If by meditation, you mean clearing your head of thoughts and concentrating on your own body’s functional thoughts. Yes. I don’t subscribe to the Buddhist meditation of trying to join the void. I don’t believe in a void or a collective soul. Also unstructured meditation is actually dangerous. A Buddhist friend told me how a close friend of his mediated without the supervision of a priest, and was quite violently attacked by something. Most likely a malicious spirit (read as: demon) according to him. I prefer prayer with intentions for that reason. Prayer in solitude achieves a similar role to meditation, plus it gives a silent outlet for ideas, wishes and concerns. Whether there is a God and whether He listens on the other side, is a question I leave for philosophers and theologians to ponder. I believe He exists and He listens to the cries of His adopted children.
Stillness is indeed incredibly difficult. Stillness being the absence of the chaotic motions and thoughts, is difficult in a universe whose physical attributes can be described in terms of the motion of matter and the transfer of energy. Silence, lack of distractions is needed and concentrated effort to push away and ignore distractions. The best time is when there are fewer people. That is why I love mornings. Few distractions, stillness and silence are assured. I get to reflect in the mornings. Plus you get to see the spectacular sights of light interacting with shadow as the sun comes up.
We live in a busy, bustling and noisy world. Ever since the industrial revolution and the explosion of commerce and industry, we have learned to make more and more noise. To the point, we get uncomfortable as my friend Marika pointed out. We get so used to the background chatter and noise, that when it disappears we feel lost. But should we?
Silence when not permanent, is as need as the darkness at night. At night we need to relax. We need the lack of visual stimuli (in the form of the lack of light) to properly function. Our eyes relax, recalibrate themselves. Our brains go into organization mode and sort out the events of our day. Silence lets us to look into ourselves and shut away the noise in our life. Should one fear silence like one fears the absence of light, when all you need to do is speak or flick a switch to bring back sound or light? Silence can be oppressive and harsh. Sitting in a room with a stranger can be hard. Your mind tries to figure the stranger’s thoughts and intentions. Sitting in a room with a friend, who you deeply trust is different. In this case, you share a delicate, intimate and vulnerable moment of introspection where you both trust each other enough to let your guard down.

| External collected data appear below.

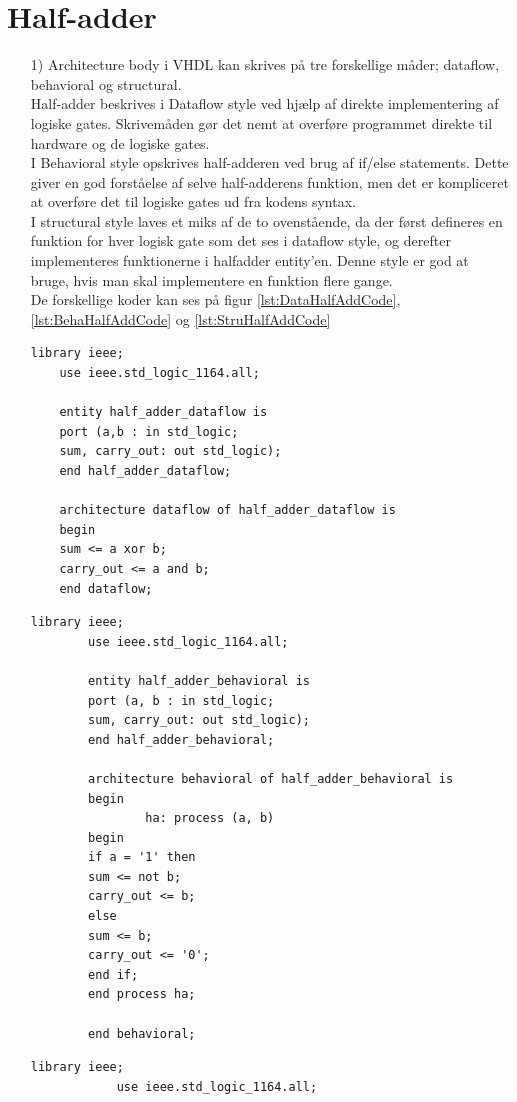 \section{Half-adder}
\begin{enumerate}
	\item[1)]
	Architecture body i VHDL kan skrives på tre forskellige måder; dataflow, behavioral og structural. \\
	Half-adder beskrives i Dataflow style ved hjælp af direkte implementering af logiske gates. Skrivemåden gør det nemt at overføre programmet direkte til hardware og de logiske gates. \\
	I Behavioral style opskrives half-adderen ved brug af if/else statements. Dette giver en god forståelse af selve half-adderens funktion, men det er kompliceret at overføre det til logiske gates ud fra kodens syntax. \\
	I structural style laves et miks af de to ovenstående, da der først defineres en funktion for hver logisk gate som det ses i dataflow style, og derefter implementeres funktionerne i halfadder entity’en. Denne style er god at bruge, hvis man skal implementere en funktion flere gange.\\
	De forskellige koder kan ses på figur \ref{lst:DataHalfAddCode}, \ref{lst:BehaHalfAddCode} og \ref{lst:StruHalfAddCode}
	\begin{lstlisting}[caption={Dataflow half-adder kode},label={lst:DataHalfAddCode}]
	library ieee;
	use ieee.std_logic_1164.all;
	
	entity half_adder_dataflow is
	port (a,b : in std_logic;
	sum, carry_out: out std_logic);
	end half_adder_dataflow;
	
	architecture dataflow of half_adder_dataflow is
	begin
	sum <= a xor b;
	carry_out <= a and b;
	end dataflow;
	\end{lstlisting}
		\begin{lstlisting}[caption={Behavioral style half-adder kode},label={lst:BehaHalfAddCode}]
		library ieee;
		use ieee.std_logic_1164.all;
		
		entity half_adder_behavioral is
		port (a, b : in std_logic;
		sum, carry_out: out std_logic);
		end half_adder_behavioral;
		
		architecture behavioral of half_adder_behavioral is
		begin
          		ha: process (a, b)
		begin
		if a = '1' then
		sum <= not b;
		carry_out <= b;
		else
		sum <= b;
		carry_out <= '0';
		end if;
		end process ha;
		
		end behavioral;
		\end{lstlisting}
			\begin{lstlisting}[caption={Structural half-adder kode},label={lst:StruHalfAddCode}]
			library ieee;
			use ieee.std_logic_1164.all;
			

\end{lstlisting}
\end{enumerate}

Learning to accept and embrace silence is difficult. I learned to start to accept silence two years ago I went on a Taize retreat in Montreal. I remember sitting on the floor of an ancient-looking church. All around me hundreds of other people sat around me. Between each hymn we sung, we sat in silence. People, strangers from different Christian denominations all sitting in silence in a church. At first the moments of silence felt oppressive, alien, cold and unwelcoming. But after each hymn belted out at the top of our lungs, the silence become welcome. Silence became a time of peace, relaxation and reflection upon the reason on why we had all gathered here. We came together to be friends and neighbours. And to come a step closer to be closer to God. Ever since I tried to set aside a time for silence, for prayer and for reflection. It is still something I struggle and wrestle with.
Today, I’ll be going to a Latin Tridentine mass held at the Newman Centre at Uof T. From what I’ve been told the experience of attending such a mass is very uplifting. One reasons why are the moments of total silence and solemnity in it.